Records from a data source

□ □ □ □ □

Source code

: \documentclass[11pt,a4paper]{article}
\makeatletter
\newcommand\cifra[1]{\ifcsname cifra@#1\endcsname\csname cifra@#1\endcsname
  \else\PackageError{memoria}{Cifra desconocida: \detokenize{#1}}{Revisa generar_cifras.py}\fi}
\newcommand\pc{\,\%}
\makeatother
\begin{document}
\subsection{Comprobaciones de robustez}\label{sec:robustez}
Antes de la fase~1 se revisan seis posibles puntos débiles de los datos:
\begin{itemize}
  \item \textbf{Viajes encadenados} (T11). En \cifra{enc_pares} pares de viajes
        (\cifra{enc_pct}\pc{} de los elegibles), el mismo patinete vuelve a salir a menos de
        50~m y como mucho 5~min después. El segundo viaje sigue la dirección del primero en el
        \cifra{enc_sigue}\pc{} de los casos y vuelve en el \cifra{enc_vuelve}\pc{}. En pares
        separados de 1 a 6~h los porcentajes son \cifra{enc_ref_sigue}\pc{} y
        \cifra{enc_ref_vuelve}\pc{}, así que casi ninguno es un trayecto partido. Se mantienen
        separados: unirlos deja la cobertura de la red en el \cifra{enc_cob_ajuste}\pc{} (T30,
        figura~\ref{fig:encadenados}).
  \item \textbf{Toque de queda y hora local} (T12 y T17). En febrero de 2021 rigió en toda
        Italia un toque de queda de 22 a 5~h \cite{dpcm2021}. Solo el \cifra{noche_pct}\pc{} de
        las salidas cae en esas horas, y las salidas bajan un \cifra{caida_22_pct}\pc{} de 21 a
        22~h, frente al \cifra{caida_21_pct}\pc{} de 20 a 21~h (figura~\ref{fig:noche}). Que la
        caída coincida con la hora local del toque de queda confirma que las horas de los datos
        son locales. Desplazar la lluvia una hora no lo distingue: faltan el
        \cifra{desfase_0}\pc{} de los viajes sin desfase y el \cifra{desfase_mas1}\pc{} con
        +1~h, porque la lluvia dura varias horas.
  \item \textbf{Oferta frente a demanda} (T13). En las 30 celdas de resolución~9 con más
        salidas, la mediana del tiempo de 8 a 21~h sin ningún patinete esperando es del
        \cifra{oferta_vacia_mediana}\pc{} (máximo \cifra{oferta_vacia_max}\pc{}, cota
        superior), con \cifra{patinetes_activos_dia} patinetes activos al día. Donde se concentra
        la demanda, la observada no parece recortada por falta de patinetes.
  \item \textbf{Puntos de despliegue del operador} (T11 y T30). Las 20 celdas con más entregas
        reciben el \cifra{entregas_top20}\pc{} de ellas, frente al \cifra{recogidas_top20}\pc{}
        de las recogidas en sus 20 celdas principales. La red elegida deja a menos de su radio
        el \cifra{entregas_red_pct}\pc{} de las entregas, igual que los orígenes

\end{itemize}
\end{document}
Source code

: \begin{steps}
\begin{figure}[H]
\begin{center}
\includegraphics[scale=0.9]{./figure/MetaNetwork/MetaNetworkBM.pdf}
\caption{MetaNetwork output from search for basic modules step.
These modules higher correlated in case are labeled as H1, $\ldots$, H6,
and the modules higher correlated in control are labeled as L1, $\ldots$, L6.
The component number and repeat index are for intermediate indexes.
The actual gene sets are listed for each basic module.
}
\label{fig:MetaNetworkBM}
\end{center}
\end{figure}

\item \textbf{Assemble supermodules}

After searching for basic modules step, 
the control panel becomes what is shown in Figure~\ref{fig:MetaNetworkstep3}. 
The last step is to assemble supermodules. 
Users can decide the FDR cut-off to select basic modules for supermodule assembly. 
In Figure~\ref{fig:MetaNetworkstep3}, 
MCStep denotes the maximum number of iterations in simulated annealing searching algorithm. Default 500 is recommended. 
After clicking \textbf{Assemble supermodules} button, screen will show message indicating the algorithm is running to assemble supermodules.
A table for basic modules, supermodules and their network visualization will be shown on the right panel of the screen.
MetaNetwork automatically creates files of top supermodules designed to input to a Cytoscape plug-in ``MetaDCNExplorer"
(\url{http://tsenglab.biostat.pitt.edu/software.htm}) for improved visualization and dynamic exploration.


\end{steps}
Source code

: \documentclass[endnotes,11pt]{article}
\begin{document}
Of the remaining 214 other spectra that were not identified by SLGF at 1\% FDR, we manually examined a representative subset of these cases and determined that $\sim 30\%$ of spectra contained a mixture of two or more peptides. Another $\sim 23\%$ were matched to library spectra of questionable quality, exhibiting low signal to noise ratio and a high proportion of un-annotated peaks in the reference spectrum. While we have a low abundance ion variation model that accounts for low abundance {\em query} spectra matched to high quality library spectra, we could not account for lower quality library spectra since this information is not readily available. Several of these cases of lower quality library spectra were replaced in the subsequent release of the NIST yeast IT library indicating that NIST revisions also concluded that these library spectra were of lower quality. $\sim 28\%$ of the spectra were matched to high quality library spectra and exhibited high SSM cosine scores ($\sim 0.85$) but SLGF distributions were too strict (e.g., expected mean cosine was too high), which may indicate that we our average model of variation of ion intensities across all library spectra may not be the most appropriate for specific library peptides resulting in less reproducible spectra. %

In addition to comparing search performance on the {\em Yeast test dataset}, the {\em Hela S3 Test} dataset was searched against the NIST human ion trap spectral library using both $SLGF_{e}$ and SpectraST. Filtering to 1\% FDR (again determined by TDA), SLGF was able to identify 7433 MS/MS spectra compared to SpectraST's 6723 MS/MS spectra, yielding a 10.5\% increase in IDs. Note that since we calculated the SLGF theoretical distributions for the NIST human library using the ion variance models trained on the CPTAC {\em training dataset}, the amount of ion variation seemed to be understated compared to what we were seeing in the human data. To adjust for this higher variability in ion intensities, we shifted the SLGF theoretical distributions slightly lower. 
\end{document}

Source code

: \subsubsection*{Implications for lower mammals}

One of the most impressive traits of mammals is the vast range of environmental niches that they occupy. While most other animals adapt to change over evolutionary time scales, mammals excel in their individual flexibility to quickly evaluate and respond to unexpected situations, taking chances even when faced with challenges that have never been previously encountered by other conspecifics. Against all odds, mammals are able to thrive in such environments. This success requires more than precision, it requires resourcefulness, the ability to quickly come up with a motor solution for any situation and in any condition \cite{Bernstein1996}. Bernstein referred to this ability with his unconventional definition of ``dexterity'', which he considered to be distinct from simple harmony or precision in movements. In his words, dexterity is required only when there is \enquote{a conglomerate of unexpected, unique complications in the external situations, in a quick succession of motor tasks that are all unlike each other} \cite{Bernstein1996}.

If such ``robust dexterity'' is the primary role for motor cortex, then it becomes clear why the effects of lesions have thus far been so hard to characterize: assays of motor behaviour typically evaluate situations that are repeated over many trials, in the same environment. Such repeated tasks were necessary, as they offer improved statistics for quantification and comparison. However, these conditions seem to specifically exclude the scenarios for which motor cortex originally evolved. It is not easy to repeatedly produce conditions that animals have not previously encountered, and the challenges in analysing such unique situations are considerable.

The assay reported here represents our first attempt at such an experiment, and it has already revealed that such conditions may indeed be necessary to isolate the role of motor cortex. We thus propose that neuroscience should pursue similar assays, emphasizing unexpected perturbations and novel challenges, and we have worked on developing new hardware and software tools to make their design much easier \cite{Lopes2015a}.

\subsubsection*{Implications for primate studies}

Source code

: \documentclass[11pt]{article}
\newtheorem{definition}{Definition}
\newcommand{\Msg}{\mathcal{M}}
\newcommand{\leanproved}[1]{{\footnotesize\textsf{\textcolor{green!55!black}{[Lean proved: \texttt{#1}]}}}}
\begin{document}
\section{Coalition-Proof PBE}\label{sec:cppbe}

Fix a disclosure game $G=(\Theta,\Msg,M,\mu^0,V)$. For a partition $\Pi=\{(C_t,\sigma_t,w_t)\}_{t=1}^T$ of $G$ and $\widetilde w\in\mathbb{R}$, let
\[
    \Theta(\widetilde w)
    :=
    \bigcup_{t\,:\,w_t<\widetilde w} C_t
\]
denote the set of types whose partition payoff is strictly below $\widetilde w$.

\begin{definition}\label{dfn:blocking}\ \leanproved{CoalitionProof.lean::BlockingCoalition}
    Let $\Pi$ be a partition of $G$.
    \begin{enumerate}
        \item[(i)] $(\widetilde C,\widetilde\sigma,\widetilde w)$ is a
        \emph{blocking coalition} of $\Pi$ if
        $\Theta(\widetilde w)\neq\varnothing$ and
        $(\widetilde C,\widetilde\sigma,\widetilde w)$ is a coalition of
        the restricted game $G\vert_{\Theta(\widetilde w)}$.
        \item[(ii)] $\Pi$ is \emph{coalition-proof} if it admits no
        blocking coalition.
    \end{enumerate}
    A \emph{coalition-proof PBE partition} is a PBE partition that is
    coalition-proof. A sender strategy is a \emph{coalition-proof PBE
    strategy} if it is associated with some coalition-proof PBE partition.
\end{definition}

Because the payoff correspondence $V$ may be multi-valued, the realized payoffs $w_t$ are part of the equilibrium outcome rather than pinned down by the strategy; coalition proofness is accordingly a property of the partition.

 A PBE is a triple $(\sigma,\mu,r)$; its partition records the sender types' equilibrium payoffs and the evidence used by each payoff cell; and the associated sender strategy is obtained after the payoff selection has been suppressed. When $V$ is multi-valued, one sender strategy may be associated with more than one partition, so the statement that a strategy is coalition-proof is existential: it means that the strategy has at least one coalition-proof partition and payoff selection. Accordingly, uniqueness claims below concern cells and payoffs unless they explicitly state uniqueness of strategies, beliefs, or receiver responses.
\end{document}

□ □ □ □ □

### Exercise directions
Your task is to find each line in the entries that contains the string "horas" and copy it.

### Final answer
        las salidas cae en esas horas, y las salidas bajan un \cifra{caida_22_pct}\pc{} de 21 a
        caída coincida con la hora local del toque de queda confirma que las horas de los datos
        +1~h, porque la lluvia dura varias horas.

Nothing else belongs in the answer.